SCons Build Script Generator¶
lbuild module: modm:build:scons
SCons is a software construction build system written in Python. For a better embedded experience, we've extended it with modm-specific build tools.
This module generates two files:
- a
modm/SConscriptfile: configures all required SCons tools with the right settings (also using information from themodm:buildmodule) to compile the modm library. - a top-level BSD-licensed
SConstructfile: configures additional, optional tools and sets up all the relevant SCons functions for your target.
The SConscript file is self contained and does not depend on anything outside of
the modm/ directory. This allows it to be combined with SConscript of other
projects without clashing.
In fact, if you look at your generated SConstruct file, you'll notice that
it doesn't contain a lot of logic or specific data, it is only meant for calling
the right SCons tool with the right arguments.
We do not intend to serve every possible use-case with this module. If you need something special, write your own SConstruct file, maybe starting by modifying ours. It is intentionally BSD-licensed so that you do not have to publish your changes to it.
Remember to set modm:build:scons:include_sconstruct to False, so that your
custom SConstruct does not get overwritten by lbuild build.
See the instructions inside our generated default SConstruct file.
SCons Methods¶
This module generates these SCons methods depending on the target.
scons¶
Defaults to scons build size.
You can add these arguments to any of the SCons commands:
verbose=1: gives a more verbose output, so you can, for example, check what options the compiler is called with.profile=release: Compile project with the release profile options (default).profile=debug: Compile project with the debug profile options.
For a description of the release and debug profiles, see the modm:build
module documentation.
Debug Profile
When working with the debug profile, make sure to add profile=debug to all
commands, especially scons program profile=debug and
scons debug profile=debug!
Some SCons commands take a firmware={GNU Build ID or path/to/firmware.elf}
argument that specifies which firmware to use for the command. It is useful in
combination with the scons artifact command to preserve a specific firmware
version for later.
scons build¶
scons build profile={debug|release}
Compiles your application into an executable.
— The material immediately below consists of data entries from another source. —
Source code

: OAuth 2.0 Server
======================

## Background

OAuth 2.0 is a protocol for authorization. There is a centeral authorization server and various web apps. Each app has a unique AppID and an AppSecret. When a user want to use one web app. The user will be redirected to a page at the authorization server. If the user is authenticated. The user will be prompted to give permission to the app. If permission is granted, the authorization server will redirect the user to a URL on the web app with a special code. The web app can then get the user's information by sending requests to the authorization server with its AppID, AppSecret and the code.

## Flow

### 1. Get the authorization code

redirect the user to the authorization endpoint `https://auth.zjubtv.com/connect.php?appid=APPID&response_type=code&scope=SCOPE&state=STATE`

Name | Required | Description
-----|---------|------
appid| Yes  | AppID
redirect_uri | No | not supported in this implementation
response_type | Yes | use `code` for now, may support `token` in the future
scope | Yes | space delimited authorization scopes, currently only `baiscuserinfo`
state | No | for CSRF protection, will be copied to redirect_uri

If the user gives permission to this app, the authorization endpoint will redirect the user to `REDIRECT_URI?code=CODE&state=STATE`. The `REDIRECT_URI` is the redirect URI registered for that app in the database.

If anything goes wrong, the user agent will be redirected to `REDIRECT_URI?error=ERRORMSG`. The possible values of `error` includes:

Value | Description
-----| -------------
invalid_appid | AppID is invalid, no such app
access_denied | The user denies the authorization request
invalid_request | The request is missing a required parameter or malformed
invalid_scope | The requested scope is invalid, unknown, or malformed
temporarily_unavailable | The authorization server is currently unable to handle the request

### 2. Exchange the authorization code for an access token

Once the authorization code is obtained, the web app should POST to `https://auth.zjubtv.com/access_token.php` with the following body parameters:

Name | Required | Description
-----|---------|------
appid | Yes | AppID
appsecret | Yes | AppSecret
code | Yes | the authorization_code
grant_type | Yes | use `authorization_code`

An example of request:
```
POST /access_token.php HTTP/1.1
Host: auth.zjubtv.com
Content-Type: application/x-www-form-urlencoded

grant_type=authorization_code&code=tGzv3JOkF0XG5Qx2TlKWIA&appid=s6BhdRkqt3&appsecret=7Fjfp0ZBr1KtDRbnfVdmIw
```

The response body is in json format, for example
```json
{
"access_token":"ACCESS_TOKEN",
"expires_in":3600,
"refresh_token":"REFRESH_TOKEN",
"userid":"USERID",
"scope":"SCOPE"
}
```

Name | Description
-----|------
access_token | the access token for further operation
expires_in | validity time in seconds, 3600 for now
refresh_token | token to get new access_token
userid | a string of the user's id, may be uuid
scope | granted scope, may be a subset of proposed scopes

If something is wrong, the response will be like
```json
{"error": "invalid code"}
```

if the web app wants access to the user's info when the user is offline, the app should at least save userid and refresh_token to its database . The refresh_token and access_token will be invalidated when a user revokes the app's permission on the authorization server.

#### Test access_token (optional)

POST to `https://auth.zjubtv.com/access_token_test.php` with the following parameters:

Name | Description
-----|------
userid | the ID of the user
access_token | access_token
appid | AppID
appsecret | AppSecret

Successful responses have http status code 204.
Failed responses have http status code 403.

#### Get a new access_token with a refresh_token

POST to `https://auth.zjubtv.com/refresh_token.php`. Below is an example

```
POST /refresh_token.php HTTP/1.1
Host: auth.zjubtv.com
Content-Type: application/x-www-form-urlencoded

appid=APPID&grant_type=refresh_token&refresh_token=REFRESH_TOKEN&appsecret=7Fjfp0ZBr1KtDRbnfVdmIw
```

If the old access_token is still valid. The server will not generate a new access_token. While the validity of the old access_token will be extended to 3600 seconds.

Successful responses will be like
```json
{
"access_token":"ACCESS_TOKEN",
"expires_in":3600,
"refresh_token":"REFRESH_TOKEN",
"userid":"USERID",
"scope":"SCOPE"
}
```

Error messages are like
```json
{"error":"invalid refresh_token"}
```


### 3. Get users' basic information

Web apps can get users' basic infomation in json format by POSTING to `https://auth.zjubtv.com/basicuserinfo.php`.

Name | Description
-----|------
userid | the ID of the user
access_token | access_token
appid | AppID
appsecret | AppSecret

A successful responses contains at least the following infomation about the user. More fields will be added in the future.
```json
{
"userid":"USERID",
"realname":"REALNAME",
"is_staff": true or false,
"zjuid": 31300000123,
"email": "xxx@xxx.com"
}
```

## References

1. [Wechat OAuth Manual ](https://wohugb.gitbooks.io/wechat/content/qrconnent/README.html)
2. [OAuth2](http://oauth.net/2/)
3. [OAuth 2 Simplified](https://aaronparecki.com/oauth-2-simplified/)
Example for a STM32 target:
$ scons build
Compiling C++·· {debug|release}/main.o
Compiling C···· {debug|release}/modm/ext/gcc/cabi.o
...
Compiling C++·· {debug|release}/modm/src/modm/utils/dummy.o
Archiving······ {debug|release}/modm/libmodm.a
Indexing······· {debug|release}/modm/libmodm.a
Linking········ /build/{debug|release}/blink.elf
scons -c¶
scons -c profile={debug|release}
Cleans the build artifacts.
$ scons -c
Removed {debug|release}/main.o
Removed {debug|release}/modm/ext/tlsf/tlsf.o
...
Removed {debug|release}/modm/src/modm/ui/display/virtual_graphic_display.o
Removed {debug|release}/modm/src/modm/utils/dummy.o
Removed {debug|release}/modm/libmodm.a
Removed {debug|release}/blink.elf
Removed {debug|release}/blink.lss
scons size¶
scons size profile={debug|release} [firmware={hash or file}]
Displays the static Flash and RAM consumption of your target.
Example for a STM32 target with 16MB external heap:
$ scons size
Memory usage··· /build/{debug|release}/blink.elf
Program: 12.8 KiB (0.6% used)
(.data + .fastcode + .fastdata + .hardware_init + .reset + .rodata +
.table.copy.extern + .table.copy.intern + .table.section_heap +
.table.zero.intern + .text)
Data: 5.8 KiB (1.5% used) = 2936 B static (0.7%) + 3040 B stack (0.8%)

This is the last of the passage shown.